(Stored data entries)

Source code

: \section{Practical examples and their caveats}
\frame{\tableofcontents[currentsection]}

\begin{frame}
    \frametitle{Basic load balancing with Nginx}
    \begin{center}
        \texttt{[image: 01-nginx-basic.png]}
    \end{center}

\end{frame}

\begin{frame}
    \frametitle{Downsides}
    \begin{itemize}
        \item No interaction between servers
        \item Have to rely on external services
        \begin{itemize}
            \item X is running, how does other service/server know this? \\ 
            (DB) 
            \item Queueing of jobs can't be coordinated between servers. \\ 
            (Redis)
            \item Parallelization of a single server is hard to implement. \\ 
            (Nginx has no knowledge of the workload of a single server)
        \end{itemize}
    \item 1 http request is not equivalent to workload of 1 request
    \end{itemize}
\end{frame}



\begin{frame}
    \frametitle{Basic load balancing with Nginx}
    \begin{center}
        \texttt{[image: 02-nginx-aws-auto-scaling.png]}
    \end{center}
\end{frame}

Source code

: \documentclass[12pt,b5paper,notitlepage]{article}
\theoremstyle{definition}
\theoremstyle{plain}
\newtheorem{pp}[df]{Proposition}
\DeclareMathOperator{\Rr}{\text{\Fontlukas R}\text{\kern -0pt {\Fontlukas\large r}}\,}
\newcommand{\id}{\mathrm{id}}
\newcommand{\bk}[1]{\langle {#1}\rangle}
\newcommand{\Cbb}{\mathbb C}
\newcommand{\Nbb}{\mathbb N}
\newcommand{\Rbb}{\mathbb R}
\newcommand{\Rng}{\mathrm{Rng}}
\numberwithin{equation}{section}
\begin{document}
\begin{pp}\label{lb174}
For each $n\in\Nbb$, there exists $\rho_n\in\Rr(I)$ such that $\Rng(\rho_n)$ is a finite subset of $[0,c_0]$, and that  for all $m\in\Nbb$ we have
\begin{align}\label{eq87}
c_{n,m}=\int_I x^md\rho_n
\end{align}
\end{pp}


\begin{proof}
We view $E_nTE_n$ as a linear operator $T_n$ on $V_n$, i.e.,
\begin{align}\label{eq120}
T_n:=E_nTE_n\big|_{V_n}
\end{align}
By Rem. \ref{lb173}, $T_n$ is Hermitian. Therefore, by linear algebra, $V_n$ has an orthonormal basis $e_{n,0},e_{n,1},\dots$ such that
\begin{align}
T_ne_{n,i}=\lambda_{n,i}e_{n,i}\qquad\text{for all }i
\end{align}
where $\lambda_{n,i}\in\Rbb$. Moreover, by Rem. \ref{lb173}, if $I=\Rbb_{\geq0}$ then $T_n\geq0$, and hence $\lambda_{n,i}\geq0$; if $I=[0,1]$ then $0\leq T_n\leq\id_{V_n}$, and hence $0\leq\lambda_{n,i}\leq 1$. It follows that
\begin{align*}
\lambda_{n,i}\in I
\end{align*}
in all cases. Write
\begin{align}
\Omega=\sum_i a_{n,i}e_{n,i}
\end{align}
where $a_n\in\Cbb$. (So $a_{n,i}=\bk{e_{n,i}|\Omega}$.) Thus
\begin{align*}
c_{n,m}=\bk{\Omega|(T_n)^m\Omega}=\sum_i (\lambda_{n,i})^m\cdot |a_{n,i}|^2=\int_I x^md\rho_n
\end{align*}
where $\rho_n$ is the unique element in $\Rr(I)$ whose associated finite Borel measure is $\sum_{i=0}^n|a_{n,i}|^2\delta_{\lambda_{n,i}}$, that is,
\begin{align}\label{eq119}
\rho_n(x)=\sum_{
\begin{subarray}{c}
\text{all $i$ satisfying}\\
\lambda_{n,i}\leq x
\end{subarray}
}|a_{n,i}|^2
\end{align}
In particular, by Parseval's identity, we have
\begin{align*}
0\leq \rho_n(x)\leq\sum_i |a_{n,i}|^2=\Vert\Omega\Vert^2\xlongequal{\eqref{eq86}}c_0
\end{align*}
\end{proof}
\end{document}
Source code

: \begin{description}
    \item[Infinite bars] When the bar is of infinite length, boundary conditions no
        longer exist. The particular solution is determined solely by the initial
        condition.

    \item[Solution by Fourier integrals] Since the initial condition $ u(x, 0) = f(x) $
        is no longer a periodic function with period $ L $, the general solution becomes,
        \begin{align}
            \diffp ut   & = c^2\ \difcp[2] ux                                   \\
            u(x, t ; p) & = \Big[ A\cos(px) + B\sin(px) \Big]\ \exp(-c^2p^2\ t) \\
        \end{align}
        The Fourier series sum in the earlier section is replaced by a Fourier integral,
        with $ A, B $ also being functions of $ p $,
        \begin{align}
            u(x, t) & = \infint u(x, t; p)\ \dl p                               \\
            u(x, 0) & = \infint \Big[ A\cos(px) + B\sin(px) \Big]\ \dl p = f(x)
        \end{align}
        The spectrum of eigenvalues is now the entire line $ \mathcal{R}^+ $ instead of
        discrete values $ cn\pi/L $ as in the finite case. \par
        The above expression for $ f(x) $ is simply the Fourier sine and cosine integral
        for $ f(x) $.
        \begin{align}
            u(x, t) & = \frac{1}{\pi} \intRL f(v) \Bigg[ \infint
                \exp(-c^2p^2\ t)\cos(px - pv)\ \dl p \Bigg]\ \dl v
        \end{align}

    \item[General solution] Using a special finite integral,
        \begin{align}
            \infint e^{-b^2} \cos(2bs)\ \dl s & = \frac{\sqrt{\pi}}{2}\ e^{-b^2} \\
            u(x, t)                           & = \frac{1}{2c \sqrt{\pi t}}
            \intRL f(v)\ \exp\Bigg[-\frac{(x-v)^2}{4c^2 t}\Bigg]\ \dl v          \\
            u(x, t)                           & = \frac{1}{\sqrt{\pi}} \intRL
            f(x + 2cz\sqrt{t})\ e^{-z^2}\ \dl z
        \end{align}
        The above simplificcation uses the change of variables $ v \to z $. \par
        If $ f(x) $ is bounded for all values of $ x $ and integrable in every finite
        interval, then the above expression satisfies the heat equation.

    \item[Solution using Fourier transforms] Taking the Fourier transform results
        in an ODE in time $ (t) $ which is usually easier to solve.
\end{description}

Problem statement. Search the data for the string "initial". List each line that has it.

Your response.
        longer exist. The particular solution is determined solely by the initial
    \item[Solution by Fourier integrals] Since the initial condition $ u(x, 0) = f(x) $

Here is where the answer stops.